• **Data for review**:
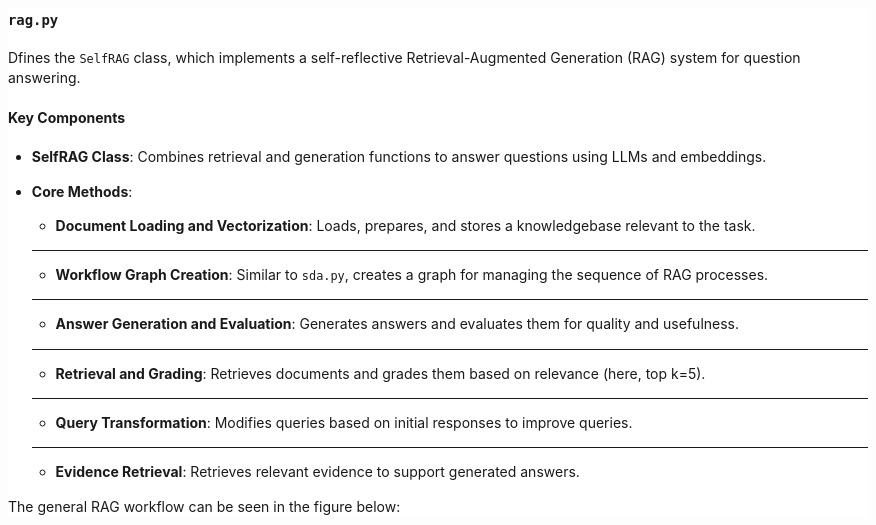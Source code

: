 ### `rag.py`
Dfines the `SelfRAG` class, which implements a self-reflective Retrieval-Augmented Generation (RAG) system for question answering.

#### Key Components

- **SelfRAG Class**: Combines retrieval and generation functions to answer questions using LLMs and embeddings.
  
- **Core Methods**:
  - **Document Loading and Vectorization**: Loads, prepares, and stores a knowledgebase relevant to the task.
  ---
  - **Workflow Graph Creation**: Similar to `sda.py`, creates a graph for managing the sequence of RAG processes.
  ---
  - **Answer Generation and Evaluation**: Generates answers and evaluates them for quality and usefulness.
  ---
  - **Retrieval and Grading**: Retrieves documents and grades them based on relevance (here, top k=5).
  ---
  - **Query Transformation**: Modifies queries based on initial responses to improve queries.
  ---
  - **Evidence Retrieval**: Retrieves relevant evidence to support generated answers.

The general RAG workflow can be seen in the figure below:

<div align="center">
---
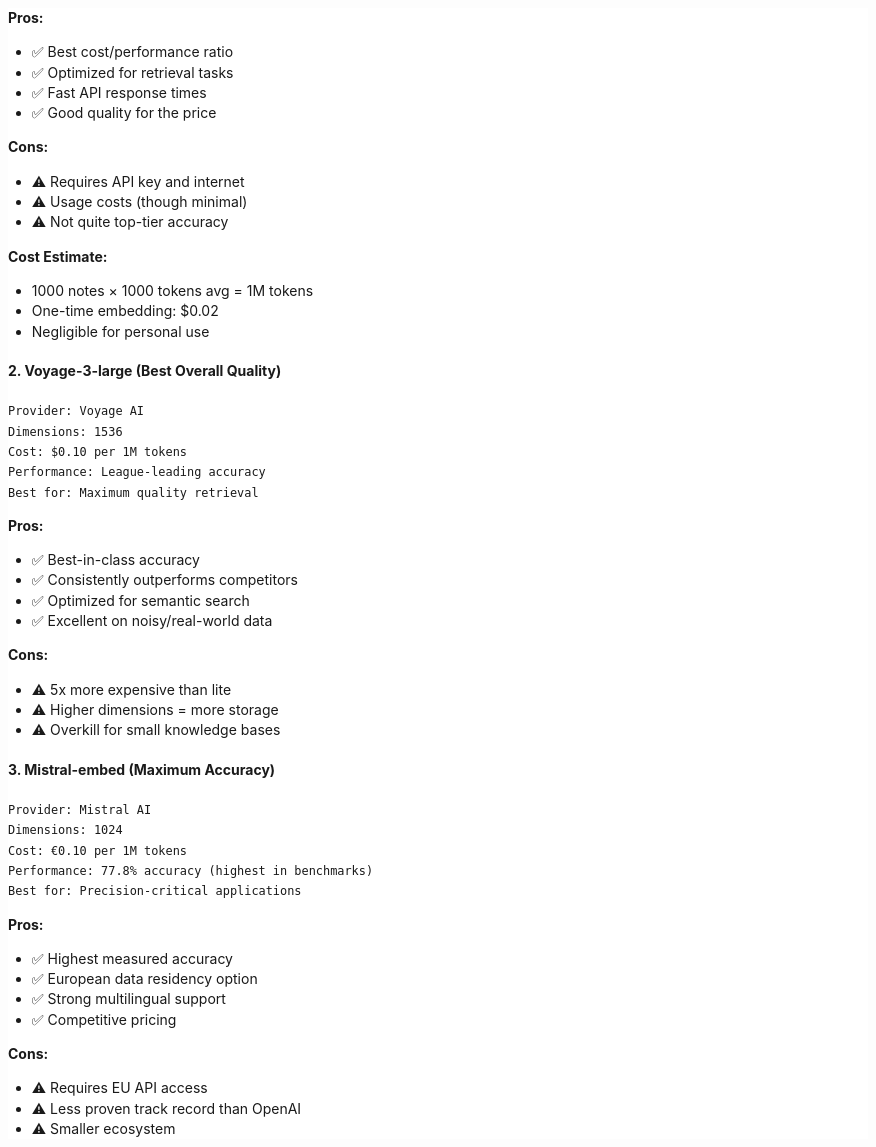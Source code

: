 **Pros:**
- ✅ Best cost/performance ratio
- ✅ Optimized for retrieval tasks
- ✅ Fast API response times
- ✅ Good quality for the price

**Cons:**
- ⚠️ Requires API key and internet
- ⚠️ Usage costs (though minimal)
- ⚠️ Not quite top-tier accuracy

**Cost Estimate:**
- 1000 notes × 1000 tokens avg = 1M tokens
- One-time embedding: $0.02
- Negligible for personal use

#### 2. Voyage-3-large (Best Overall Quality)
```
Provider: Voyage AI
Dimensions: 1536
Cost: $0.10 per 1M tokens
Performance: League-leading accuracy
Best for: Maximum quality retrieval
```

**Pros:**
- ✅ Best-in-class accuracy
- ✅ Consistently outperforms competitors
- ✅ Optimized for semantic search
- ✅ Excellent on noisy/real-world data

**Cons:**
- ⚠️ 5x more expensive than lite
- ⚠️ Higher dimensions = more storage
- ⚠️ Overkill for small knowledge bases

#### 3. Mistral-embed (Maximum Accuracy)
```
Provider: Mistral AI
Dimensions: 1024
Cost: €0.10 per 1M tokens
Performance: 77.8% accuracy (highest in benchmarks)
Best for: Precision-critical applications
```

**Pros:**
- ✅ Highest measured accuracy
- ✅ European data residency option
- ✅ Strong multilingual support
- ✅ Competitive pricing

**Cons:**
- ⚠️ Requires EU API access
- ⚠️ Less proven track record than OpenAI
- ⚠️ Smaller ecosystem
==
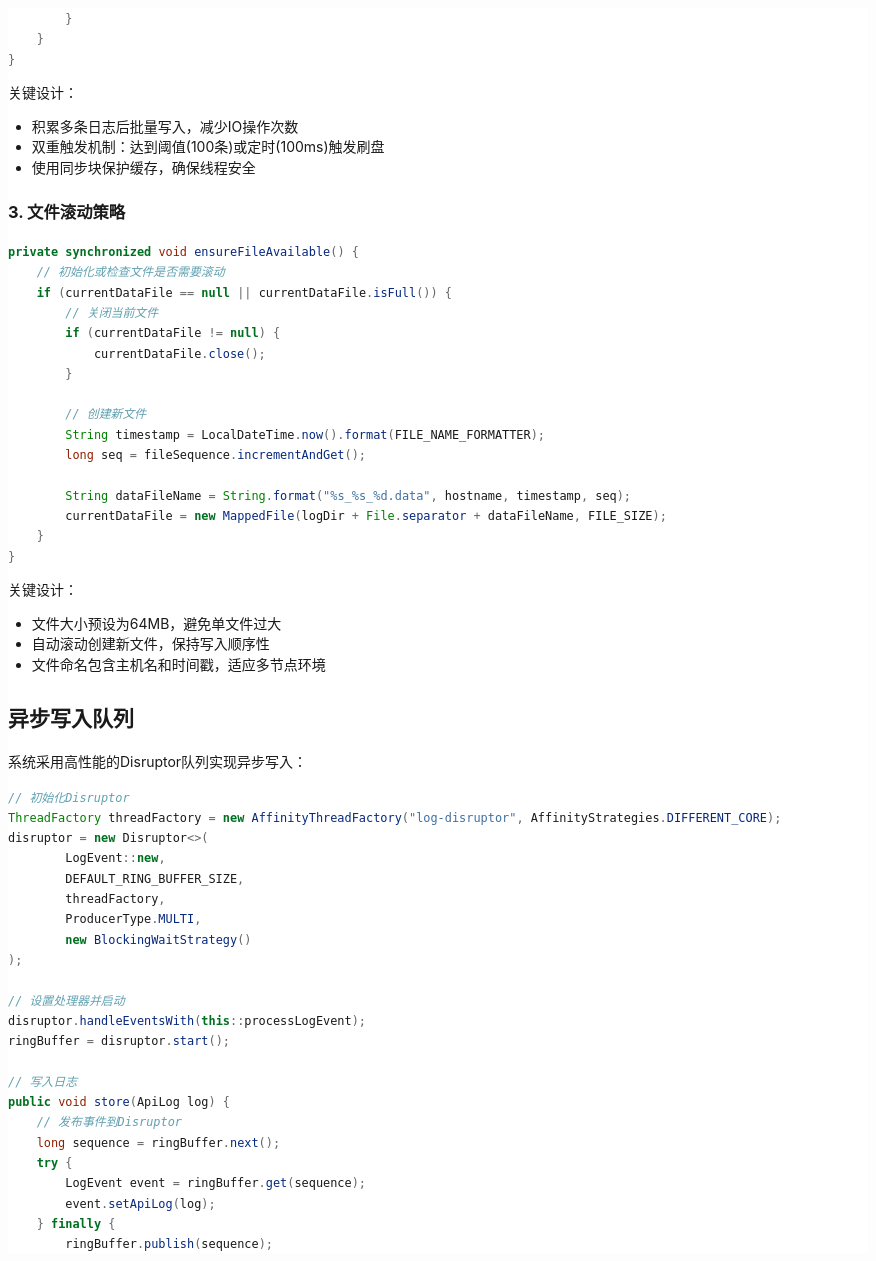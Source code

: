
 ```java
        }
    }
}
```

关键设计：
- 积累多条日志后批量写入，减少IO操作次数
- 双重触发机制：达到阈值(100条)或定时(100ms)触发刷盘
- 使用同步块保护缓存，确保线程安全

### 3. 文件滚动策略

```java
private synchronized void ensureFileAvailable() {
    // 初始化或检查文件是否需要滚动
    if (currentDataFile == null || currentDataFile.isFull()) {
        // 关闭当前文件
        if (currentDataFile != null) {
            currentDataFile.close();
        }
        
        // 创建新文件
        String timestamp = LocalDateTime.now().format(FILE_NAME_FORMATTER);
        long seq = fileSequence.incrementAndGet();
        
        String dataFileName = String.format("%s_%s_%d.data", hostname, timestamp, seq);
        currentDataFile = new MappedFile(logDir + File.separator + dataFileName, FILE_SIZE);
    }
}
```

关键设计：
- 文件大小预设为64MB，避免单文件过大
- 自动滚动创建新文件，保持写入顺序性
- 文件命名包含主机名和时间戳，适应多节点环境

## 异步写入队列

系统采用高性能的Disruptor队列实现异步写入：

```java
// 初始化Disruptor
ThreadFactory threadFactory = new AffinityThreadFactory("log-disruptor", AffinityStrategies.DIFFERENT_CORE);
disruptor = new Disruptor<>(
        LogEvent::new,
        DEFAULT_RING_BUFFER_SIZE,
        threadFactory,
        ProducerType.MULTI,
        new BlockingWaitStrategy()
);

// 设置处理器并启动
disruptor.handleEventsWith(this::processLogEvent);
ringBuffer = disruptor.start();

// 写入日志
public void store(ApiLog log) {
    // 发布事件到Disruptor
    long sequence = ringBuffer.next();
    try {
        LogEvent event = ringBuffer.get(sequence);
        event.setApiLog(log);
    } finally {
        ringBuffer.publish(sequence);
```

• **Exercise goal**: How many lines in the entries above include the string "Optimized"? Give only the number.

• **Written response**: 2